Task description: In the entries below, which lines run from the one containing "being labeled." to the one containing "performance and cost)."? Copy exactly those lines, ends included, and no others.

Data in this exercise:
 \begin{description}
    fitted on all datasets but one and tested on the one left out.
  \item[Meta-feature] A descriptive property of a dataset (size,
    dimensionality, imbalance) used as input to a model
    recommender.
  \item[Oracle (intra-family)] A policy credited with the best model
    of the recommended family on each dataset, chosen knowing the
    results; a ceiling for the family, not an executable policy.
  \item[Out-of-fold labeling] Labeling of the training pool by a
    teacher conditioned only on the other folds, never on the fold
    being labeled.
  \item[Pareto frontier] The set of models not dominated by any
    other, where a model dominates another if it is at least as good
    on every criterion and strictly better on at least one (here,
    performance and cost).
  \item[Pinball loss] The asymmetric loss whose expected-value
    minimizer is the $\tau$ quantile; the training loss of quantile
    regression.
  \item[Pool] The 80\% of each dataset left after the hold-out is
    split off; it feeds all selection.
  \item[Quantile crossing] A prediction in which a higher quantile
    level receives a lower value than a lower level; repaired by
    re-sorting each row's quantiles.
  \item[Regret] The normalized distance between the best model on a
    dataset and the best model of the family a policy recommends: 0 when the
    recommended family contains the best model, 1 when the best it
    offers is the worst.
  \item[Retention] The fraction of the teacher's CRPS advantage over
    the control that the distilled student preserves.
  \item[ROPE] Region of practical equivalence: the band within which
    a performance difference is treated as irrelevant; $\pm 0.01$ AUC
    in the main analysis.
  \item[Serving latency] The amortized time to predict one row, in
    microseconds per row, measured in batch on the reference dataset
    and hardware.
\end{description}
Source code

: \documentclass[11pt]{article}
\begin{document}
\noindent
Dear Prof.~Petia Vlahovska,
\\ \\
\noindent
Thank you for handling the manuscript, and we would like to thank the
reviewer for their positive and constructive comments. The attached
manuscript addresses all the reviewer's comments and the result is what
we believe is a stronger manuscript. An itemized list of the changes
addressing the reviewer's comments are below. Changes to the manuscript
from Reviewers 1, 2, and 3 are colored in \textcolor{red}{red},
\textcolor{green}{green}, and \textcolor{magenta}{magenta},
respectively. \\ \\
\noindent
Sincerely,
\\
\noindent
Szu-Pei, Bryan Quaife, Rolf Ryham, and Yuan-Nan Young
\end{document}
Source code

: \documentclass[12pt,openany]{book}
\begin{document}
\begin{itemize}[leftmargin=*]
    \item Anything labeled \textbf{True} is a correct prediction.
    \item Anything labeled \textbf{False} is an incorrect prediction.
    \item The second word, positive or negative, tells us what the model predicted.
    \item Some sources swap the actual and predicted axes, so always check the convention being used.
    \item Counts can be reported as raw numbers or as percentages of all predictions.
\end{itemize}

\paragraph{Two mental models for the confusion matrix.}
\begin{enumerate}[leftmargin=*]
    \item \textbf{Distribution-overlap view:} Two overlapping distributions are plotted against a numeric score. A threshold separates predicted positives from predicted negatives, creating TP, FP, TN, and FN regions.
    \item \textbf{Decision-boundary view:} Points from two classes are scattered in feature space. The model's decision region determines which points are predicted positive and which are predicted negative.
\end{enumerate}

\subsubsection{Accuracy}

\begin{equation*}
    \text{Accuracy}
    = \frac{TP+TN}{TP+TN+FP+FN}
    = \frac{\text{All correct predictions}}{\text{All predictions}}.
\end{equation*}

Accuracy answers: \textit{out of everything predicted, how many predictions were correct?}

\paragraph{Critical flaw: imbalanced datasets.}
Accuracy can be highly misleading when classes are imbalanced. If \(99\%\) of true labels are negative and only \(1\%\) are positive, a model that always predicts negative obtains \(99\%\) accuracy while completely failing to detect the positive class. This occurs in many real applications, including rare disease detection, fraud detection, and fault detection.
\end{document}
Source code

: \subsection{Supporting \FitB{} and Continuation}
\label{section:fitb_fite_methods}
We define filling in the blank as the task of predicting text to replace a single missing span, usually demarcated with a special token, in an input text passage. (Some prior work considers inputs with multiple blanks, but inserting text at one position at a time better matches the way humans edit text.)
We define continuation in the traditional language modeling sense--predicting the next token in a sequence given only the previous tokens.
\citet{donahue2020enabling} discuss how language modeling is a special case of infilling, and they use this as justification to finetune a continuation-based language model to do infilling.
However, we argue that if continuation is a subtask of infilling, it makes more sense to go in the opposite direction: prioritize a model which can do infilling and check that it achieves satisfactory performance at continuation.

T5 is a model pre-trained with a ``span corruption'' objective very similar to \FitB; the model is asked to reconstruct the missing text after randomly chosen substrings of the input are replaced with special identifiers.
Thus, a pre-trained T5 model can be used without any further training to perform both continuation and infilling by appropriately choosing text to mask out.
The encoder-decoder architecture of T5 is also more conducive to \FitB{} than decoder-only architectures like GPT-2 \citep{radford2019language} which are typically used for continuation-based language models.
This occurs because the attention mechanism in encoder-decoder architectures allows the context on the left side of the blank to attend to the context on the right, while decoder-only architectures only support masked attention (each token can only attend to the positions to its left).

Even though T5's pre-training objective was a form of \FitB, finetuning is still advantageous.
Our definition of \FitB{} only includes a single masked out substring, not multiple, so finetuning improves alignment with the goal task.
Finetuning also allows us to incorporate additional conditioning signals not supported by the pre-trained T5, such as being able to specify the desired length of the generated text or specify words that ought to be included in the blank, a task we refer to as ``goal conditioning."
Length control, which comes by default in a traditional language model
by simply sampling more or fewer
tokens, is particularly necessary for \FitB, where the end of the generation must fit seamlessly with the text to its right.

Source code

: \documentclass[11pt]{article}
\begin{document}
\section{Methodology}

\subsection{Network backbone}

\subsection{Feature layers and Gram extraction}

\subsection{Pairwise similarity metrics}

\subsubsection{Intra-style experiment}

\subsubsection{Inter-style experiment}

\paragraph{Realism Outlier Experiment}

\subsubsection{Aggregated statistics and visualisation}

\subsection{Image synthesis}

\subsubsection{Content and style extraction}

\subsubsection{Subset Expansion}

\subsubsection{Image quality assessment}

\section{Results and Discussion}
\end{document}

...

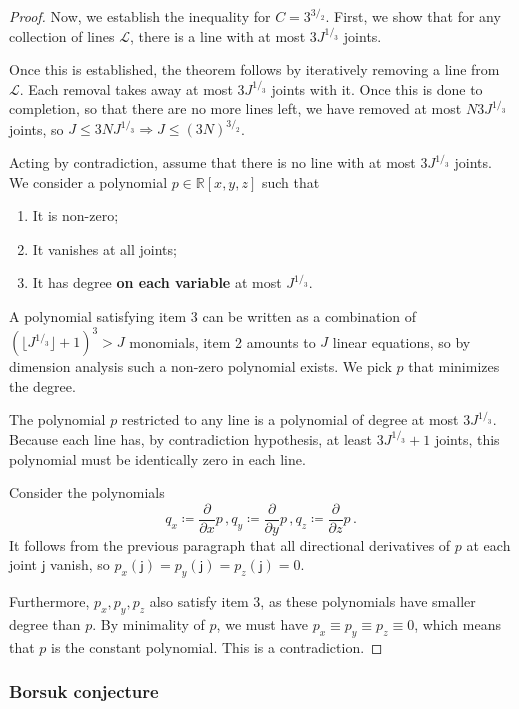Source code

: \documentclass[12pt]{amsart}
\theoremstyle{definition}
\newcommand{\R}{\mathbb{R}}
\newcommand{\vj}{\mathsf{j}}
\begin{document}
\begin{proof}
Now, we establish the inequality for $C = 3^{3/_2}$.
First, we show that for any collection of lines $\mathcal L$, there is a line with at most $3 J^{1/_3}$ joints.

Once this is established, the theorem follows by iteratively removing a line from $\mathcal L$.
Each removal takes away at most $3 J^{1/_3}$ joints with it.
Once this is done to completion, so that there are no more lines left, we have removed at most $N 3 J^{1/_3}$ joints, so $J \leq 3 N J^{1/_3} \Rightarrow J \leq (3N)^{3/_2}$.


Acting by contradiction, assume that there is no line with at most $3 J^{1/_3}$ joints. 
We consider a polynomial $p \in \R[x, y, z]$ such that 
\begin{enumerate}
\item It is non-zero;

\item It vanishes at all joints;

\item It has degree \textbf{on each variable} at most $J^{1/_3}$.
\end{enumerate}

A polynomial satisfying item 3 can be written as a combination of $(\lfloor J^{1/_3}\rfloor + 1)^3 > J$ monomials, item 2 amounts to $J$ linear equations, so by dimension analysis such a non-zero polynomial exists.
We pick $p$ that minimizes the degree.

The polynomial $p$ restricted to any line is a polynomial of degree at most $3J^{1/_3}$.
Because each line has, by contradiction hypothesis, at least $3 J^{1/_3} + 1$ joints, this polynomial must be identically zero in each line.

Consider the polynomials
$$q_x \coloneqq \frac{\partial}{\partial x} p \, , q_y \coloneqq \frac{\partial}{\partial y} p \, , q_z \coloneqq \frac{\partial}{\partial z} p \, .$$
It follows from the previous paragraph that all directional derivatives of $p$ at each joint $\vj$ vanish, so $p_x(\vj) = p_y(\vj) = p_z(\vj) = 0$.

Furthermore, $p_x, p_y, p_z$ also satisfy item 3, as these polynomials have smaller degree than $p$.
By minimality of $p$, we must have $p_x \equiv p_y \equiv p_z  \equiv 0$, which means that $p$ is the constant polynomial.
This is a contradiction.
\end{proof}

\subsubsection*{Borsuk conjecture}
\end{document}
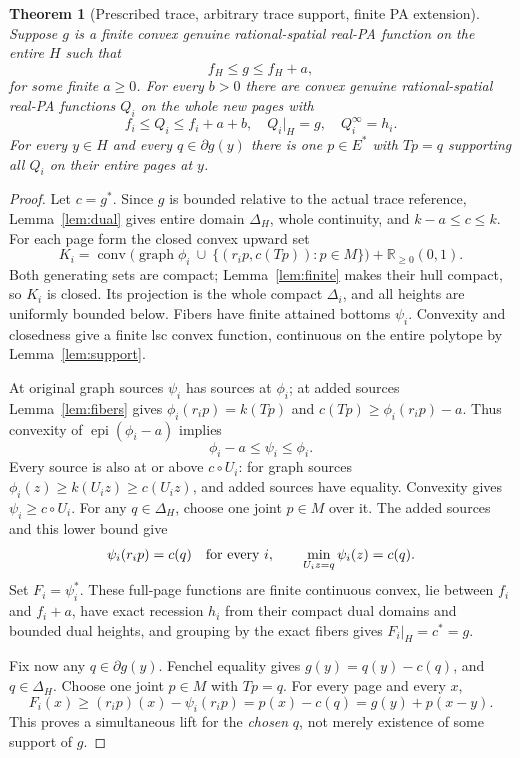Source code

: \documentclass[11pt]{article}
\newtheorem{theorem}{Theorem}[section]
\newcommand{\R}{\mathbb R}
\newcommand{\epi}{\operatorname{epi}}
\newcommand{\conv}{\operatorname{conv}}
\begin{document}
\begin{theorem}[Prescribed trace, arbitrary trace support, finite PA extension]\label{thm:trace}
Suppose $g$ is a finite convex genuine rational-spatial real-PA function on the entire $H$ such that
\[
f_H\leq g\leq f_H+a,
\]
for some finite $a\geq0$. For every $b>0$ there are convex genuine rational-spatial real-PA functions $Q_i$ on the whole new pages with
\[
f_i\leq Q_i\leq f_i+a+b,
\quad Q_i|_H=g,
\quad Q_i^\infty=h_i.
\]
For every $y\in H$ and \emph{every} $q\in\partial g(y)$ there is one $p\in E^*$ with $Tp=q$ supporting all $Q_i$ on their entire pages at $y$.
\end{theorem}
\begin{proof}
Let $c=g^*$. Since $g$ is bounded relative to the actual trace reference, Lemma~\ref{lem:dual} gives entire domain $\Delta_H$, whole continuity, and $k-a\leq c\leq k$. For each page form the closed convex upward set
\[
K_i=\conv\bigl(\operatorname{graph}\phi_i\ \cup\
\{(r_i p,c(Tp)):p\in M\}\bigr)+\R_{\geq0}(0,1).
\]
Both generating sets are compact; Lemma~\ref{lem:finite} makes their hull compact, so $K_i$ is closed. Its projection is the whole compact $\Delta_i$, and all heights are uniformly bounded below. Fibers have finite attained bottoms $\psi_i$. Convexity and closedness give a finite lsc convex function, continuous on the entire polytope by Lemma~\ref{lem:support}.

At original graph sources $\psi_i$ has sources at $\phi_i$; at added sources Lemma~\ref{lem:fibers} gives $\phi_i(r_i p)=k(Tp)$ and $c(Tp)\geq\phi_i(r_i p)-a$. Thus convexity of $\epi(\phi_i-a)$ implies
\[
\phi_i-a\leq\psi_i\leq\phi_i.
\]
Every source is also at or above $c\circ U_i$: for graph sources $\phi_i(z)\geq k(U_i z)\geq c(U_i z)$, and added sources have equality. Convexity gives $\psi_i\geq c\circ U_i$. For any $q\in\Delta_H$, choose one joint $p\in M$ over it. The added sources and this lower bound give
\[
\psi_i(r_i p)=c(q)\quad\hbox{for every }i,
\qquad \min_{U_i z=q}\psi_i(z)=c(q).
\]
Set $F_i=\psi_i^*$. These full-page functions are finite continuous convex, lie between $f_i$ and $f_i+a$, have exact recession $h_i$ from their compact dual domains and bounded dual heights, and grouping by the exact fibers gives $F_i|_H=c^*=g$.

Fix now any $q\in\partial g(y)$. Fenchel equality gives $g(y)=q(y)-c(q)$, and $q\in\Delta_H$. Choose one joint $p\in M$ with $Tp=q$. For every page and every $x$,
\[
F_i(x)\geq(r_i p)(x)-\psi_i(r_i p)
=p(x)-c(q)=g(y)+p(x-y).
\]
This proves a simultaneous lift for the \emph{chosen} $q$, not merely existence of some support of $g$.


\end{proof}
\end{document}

==

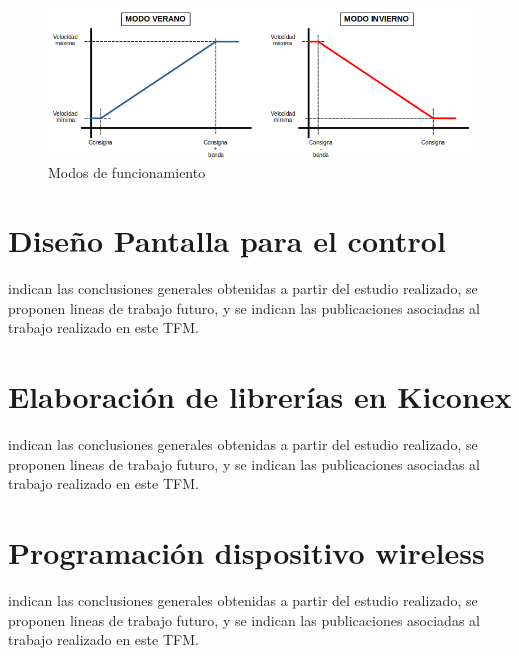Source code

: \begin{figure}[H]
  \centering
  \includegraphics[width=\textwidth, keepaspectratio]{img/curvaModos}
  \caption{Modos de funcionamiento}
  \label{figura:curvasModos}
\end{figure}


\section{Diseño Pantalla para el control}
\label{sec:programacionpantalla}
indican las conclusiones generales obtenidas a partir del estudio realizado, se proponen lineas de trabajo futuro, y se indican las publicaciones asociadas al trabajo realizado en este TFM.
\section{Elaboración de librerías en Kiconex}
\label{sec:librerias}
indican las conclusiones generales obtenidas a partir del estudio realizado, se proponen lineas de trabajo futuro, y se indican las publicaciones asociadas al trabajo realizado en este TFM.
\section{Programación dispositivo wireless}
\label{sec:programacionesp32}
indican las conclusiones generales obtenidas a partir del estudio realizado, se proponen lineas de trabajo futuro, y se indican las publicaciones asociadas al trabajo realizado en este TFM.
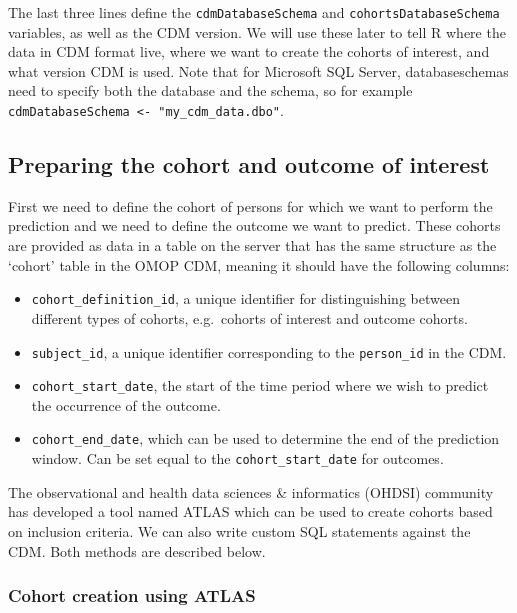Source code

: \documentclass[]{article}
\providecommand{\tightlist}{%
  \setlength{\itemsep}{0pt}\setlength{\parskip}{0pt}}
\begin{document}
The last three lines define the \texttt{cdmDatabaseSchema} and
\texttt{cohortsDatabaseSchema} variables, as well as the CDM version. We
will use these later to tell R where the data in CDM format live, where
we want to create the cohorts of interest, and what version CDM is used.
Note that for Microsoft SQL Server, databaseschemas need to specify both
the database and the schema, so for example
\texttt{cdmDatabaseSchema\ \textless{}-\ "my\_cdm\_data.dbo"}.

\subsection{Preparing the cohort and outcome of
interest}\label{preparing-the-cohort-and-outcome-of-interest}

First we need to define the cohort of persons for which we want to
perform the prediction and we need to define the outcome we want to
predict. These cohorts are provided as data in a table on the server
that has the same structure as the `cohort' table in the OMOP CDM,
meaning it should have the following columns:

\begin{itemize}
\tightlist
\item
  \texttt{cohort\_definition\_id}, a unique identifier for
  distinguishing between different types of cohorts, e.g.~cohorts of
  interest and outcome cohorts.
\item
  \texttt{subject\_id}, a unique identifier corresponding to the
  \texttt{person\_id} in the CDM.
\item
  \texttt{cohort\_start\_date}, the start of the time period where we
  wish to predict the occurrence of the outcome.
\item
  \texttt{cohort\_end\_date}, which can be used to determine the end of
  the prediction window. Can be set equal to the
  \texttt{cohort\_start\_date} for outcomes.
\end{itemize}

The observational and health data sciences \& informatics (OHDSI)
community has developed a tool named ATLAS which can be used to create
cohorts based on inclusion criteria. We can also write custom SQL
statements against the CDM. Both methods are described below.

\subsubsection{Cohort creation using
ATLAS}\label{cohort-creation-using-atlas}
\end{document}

Result for this task:
    being labeled.
  \item[Pareto frontier] The set of models not dominated by any
    other, where a model dominates another if it is at least as good
    on every criterion and strictly better on at least one (here,
    performance and cost).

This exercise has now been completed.